The bottom line problem is not insurance, it is that the system is too expensive and inefficient. Rationing care will not solve the problem, and rationing care by ability to pay the kings ransom required to get good care will not be tolerated.
ossobuco
 
  1  
Reply Sun 12 Feb, 2012 02:14 pm
@Thomas,
Well, I see your point from where I stand. But I also figure that a lot of parishioners belong to a kind of religious community - themselves as a group that may or may not go along with the church hierarchy, and that their disagreements aren't enough to make them say 'bye'. Also, and I'm more vague on this at this point, maybe there are a lot of catholics out there who don't go to services often but still self identify as catholics.
0 Replies
 
chai2
 
  1  
Reply Sun 12 Feb, 2012 02:26 pm
@Thomas,
Thomas wrote:

chai2 wrote:
I don't know that it's so much hypocracy or feminism.

Just a long stance of "who cares" about some issues for most catholics, i.e. birth control.

I mean, everyone knows no one pays any attention to it, so, whatever.

In that case, I would argue that those people act hypocritically by staying in the Catholic church. Why belong to an organization whose goals they don't share, and whose values they don't care about or even pay attention to?


Probably more about apathy.

I was born a cat'lick, I'll die a cat'lick sort of thing.

Just easier if someone asks your religion to say catholic.
Irishk
 
  1  
Reply Sun 12 Feb, 2012 07:17 pm
@ossobuco,
ossobuco wrote:
I hate seeing Obama climb down on this recent matter.
You might want to prepare yourself for climb-down #2 if what's posted on the Bishops' website is any indication of their satisfaction with his recent compromise:

In part:

Quote:
These changes require careful moral analysis, and moreover, appear subject to some measure of change. But we note at the outset that the lack of clear protection for key stakeholders—for self-insured religious employers; for religious and secular for-profit employers; for secular non-profit employers; for religious insurers; and for individuals—is unacceptable and must be corrected. And in the case where the employee and insurer agree to add the objectionable coverage, that coverage is still provided as a part of the objecting employer's plan, financed in the same way as the rest of the coverage offered by the objecting employer. This, too, raises serious moral concerns.
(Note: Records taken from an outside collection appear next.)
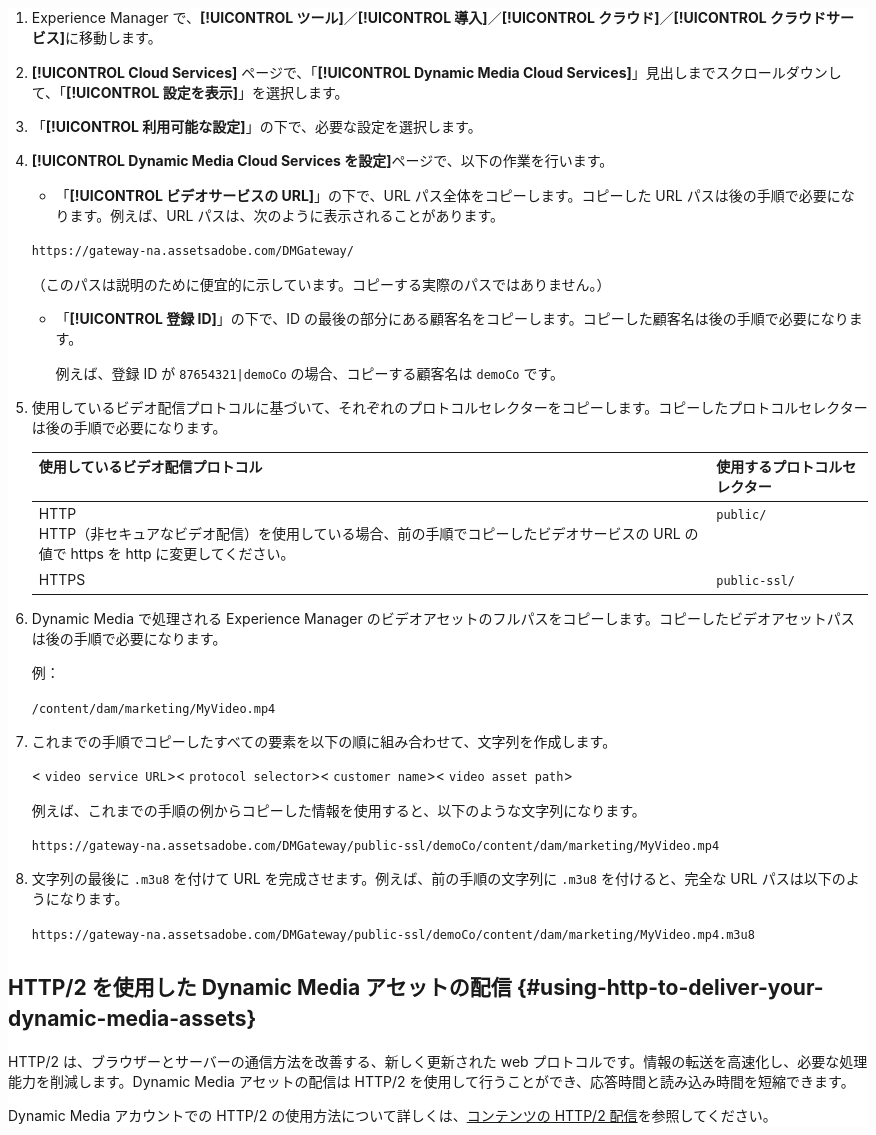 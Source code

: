 1. Experience Manager で、**[!UICONTROL ツール]**／**[!UICONTROL 導入]**／**[!UICONTROL クラウド]**／**[!UICONTROL クラウドサービス]**&#x200B;に移動します。
1. **[!UICONTROL Cloud Services]** ページで、「**[!UICONTROL Dynamic Media Cloud Services]**」見出しまでスクロールダウンして、「**[!UICONTROL 設定を表示]**」を選択します。
1. 「**[!UICONTROL 利用可能な設定]**」の下で、必要な設定を選択します。
1. **[!UICONTROL Dynamic Media Cloud Services を設定]**&#x200B;ページで、以下の作業を行います。

   * 「**[!UICONTROL ビデオサービスの URL]**」の下で、URL パス全体をコピーします。コピーした URL パスは後の手順で必要になります。例えば、URL パスは、次のように表示されることがあります。

   `https://gateway-na.assetsadobe.com/DMGateway/`

   （このパスは説明のために便宜的に示しています。コピーする実際のパスではありません。）

   * 「**[!UICONTROL 登録 ID]**」の下で、ID の最後の部分にある顧客名をコピーします。コピーした顧客名は後の手順で必要になります。

     例えば、登録 ID が `87654321|demoCo` の場合、コピーする顧客名は `demoCo` です。

1. 使用しているビデオ配信プロトコルに基づいて、それぞれのプロトコルセレクターをコピーします。コピーしたプロトコルセレクターは後の手順で必要になります。

   | 使用しているビデオ配信プロトコル | 使用するプロトコルセレクター |
   |---|---|
   | HTTP <br> HTTP（非セキュアなビデオ配信）を使用している場合、前の手順でコピーしたビデオサービスの URL の値で https を http に変更してください。 | `public/` |
   | HTTPS | `public-ssl/` |

1. Dynamic Media で処理される Experience Manager のビデオアセットのフルパスをコピーします。コピーしたビデオアセットパスは後の手順で必要になります。

   例：

   `/content/dam/marketing/MyVideo.mp4`

1. これまでの手順でコピーしたすべての要素を以下の順に組み合わせて、文字列を作成します。

   &lt; `video service URL`>&lt; `protocol selector`>&lt; `customer name`>&lt; `video asset path`>

   例えば、これまでの手順の例からコピーした情報を使用すると、以下のような文字列になります。

   `https://gateway-na.assetsadobe.com/DMGateway/public-ssl/demoCo/content/dam/marketing/MyVideo.mp4`

1. 文字列の最後に `.m3u8` を付けて URL を完成させます。例えば、前の手順の文字列に `.m3u8` を付けると、完全な URL パスは以下のようになります。

   `https://gateway-na.assetsadobe.com/DMGateway/public-ssl/demoCo/content/dam/marketing/MyVideo.mp4.m3u8`

## HTTP/2 を使用した Dynamic Media アセットの配信 {#using-http-to-deliver-your-dynamic-media-assets}

HTTP/2 は、ブラウザーとサーバーの通信方法を改善する、新しく更新された web プロトコルです。情報の転送を高速化し、必要な処理能力を削減します。Dynamic Media アセットの配信は HTTP/2 を使用して行うことができ、応答時間と読み込み時間を短縮できます。

Dynamic Media アカウントでの HTTP/2 の使用方法について詳しくは、[コンテンツの HTTP/2 配信](http2.md)を参照してください。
Further information on their website makes it clear they'll continue to counsel their faithful (more letters read during Mass) to press for legislative change or, probably preferable in their opinion, complete rescission of the mandate.

They do point out that perhaps the changes announced by the president on Friday don't represent the whole picture, as some of the information they received was in writing and some was verbal. Maybe the administration will come back and say they never intended the mandate apply to religious employers that are self-insured, though (which could be sizeable considering the vast network of Catholic charities).
ossobuco
 
  1  
Reply Sun 12 Feb, 2012 07:33 pm
@Irishk,
I stopped breath holding a while ago. Maybe I'll be pleasantly surprised.

I'm not in touch with catholic friends and relatives* on all this, other stuff going on re our lives, but I wonder about at least an U.S. backlash to Bishop behavior on this and other subjects. Among the things I don't know, is there a relatively radical catholic paper these days? Or relatively rad catholic type blog?

* re relatives, we've reached detente re politics and religion, for now. If we ever live near each other again, there'll be some knuckle dragging on both sides before the family dinner.